#### [Exercise prompt]
In the listing below, find every line containing "conditions" and copy it out.

#### [Records to use]

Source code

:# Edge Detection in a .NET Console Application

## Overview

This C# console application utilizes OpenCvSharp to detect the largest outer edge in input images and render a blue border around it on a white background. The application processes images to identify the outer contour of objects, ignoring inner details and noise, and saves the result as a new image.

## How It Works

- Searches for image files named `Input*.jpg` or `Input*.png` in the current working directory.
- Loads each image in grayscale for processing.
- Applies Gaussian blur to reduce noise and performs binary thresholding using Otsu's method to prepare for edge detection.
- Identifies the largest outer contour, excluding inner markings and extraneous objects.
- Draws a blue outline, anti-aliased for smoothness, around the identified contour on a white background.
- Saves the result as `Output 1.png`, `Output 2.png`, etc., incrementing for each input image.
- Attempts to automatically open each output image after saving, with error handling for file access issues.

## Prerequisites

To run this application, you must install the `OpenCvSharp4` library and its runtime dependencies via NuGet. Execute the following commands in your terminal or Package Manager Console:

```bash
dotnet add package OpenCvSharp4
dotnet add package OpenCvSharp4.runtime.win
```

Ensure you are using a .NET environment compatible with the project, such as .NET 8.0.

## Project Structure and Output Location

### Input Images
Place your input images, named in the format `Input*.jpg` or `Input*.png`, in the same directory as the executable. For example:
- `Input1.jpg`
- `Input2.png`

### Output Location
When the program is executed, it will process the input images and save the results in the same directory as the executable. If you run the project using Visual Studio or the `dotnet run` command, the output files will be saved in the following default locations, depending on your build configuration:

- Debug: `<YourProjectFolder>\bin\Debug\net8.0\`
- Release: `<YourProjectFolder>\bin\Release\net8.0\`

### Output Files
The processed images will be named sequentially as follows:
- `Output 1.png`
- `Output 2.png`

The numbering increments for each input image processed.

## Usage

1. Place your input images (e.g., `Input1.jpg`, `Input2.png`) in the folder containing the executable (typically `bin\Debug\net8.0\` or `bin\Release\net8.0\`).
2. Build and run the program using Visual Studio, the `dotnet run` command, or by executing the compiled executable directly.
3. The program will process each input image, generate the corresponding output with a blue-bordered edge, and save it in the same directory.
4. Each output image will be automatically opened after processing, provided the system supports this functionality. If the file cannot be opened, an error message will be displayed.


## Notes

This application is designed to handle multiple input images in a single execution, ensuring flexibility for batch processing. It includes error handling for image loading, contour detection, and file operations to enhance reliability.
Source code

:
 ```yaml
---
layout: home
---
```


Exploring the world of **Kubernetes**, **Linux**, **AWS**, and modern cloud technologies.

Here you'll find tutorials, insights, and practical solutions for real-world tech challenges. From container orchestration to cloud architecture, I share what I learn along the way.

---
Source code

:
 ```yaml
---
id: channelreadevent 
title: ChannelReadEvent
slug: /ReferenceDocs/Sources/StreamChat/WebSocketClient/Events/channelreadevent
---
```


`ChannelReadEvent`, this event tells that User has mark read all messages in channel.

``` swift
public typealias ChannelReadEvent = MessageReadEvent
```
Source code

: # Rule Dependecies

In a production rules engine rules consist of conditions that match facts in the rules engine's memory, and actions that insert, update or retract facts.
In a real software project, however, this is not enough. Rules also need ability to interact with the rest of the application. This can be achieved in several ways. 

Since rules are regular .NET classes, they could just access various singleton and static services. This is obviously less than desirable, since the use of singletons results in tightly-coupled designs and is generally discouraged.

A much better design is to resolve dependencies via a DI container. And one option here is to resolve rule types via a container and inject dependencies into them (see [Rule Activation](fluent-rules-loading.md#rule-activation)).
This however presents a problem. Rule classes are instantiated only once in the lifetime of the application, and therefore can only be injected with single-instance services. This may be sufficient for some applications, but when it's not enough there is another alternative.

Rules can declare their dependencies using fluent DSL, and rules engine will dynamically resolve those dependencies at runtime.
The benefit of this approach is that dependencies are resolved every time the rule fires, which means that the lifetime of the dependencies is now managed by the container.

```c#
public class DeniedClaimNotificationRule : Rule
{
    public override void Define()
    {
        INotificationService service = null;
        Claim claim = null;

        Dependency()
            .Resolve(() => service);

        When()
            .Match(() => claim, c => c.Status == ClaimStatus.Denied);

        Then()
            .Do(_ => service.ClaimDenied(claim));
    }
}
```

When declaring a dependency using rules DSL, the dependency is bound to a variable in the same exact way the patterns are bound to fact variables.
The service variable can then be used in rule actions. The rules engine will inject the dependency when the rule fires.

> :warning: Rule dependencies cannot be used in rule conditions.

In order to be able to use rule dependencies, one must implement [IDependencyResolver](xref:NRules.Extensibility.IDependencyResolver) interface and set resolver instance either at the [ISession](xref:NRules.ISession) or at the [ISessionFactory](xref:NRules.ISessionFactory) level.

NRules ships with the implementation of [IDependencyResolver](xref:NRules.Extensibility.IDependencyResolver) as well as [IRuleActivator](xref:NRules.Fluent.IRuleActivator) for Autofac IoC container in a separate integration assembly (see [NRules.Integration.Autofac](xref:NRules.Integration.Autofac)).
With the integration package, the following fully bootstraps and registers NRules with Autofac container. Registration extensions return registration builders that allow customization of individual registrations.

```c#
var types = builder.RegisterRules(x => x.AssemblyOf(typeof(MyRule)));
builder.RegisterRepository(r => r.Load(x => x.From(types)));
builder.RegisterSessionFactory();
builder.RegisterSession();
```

#### [Response to this task]
In a production rules engine rules consist of conditions that match facts in the rules engine's memory, and actions that insert, update or retract facts.
> :warning: Rule dependencies cannot be used in rule conditions.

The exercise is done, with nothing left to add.